* [Work task]: Filter the records below, keeping only lines with the string "notin".

* [Material provided]:
···
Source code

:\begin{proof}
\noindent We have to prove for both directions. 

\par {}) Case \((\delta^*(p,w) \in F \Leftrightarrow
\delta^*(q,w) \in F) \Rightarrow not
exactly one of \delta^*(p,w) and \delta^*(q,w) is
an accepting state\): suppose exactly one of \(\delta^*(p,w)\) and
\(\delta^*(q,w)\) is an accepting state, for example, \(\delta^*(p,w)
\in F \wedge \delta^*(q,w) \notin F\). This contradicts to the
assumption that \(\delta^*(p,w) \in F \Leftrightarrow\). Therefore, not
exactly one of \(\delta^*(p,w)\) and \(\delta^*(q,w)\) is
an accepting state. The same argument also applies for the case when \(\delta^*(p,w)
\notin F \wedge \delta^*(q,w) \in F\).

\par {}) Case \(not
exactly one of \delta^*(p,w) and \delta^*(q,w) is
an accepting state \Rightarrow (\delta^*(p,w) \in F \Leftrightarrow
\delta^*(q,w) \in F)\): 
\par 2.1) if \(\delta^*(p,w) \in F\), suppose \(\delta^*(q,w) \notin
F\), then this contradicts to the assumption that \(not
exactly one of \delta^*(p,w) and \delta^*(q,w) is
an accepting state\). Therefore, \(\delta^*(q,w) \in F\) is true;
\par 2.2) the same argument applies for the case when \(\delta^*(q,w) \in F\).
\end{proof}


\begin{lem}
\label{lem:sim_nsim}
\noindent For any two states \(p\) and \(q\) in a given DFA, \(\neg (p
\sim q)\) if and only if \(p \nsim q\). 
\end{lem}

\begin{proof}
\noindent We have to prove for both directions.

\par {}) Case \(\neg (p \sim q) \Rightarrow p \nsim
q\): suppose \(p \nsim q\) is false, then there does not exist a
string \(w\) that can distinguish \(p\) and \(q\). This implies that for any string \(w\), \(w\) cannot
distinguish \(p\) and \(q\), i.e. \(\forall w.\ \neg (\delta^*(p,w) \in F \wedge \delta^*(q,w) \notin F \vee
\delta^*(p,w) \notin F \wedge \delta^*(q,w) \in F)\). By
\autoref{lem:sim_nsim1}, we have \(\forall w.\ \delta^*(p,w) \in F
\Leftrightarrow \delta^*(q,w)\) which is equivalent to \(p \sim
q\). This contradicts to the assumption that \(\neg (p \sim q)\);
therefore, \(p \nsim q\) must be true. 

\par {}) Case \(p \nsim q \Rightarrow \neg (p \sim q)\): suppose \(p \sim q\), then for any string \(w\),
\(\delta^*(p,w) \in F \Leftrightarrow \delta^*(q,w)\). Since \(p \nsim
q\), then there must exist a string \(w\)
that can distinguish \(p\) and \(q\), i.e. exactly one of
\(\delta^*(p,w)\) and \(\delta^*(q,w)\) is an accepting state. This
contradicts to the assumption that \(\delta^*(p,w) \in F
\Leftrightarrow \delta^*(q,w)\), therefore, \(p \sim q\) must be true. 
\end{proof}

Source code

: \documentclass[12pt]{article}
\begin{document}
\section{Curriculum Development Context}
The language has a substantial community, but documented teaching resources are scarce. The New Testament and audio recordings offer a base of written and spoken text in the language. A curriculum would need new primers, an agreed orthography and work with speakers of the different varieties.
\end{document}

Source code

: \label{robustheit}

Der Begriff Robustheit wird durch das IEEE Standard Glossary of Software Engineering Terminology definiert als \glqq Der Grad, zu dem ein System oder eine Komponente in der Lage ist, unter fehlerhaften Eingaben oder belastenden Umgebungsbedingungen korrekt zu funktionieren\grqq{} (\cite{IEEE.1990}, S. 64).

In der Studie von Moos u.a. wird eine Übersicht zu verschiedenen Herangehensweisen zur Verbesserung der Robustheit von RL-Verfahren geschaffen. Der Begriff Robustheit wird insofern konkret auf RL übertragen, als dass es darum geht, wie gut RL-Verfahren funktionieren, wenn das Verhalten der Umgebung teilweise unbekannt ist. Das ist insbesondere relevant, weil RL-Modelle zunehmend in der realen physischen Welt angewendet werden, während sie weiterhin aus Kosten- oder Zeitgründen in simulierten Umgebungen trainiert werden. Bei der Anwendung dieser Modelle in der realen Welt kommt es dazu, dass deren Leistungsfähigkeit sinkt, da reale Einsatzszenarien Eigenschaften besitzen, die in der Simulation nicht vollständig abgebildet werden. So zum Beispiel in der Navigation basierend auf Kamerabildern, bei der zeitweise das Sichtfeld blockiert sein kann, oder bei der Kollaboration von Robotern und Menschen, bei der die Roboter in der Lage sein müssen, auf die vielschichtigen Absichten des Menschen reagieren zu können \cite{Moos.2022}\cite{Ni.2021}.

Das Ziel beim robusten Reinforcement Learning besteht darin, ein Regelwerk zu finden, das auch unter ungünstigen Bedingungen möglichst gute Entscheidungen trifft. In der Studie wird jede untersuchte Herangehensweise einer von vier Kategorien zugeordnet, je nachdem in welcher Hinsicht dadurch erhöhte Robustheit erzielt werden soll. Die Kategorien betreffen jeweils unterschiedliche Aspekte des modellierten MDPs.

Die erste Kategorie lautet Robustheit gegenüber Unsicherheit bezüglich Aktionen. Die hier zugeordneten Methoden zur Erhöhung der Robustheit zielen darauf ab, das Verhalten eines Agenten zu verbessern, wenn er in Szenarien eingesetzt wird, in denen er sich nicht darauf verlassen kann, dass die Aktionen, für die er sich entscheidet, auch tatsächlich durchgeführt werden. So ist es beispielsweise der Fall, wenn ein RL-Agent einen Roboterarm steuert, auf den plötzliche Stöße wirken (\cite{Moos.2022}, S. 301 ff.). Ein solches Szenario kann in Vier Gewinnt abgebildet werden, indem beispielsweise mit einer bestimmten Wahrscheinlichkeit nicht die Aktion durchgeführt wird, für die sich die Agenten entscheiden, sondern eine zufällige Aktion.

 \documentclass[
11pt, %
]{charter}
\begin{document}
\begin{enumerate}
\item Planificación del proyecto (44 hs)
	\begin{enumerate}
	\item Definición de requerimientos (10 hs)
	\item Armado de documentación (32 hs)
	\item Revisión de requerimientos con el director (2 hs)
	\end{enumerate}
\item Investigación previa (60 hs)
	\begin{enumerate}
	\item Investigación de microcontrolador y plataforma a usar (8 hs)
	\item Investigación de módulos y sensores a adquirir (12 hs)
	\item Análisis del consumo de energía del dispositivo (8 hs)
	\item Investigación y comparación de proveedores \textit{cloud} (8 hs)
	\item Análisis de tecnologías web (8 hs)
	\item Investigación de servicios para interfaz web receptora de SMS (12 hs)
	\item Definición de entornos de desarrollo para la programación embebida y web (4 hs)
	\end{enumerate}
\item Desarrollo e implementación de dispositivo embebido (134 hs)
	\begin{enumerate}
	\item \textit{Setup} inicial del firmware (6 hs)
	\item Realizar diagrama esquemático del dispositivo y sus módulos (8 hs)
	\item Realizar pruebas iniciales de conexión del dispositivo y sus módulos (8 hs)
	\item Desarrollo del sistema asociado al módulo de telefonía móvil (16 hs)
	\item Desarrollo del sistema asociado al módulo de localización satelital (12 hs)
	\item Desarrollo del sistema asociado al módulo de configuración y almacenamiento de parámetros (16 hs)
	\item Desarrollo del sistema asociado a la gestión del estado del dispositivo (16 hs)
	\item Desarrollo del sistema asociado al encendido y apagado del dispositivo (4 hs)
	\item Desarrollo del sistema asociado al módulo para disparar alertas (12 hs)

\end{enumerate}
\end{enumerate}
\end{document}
···
* [Solved problem]:
\in F \wedge \delta^*(q,w) \notin F\). This contradicts to the
\notin F \wedge \delta^*(q,w) \in F\).
\par 2.1) if \(\delta^*(p,w) \in F\), suppose \(\delta^*(q,w) \notin
distinguish \(p\) and \(q\), i.e. \(\forall w.\ \neg (\delta^*(p,w) \in F \wedge \delta^*(q,w) \notin F \vee
\delta^*(p,w) \notin F \wedge \delta^*(q,w) \in F)\). By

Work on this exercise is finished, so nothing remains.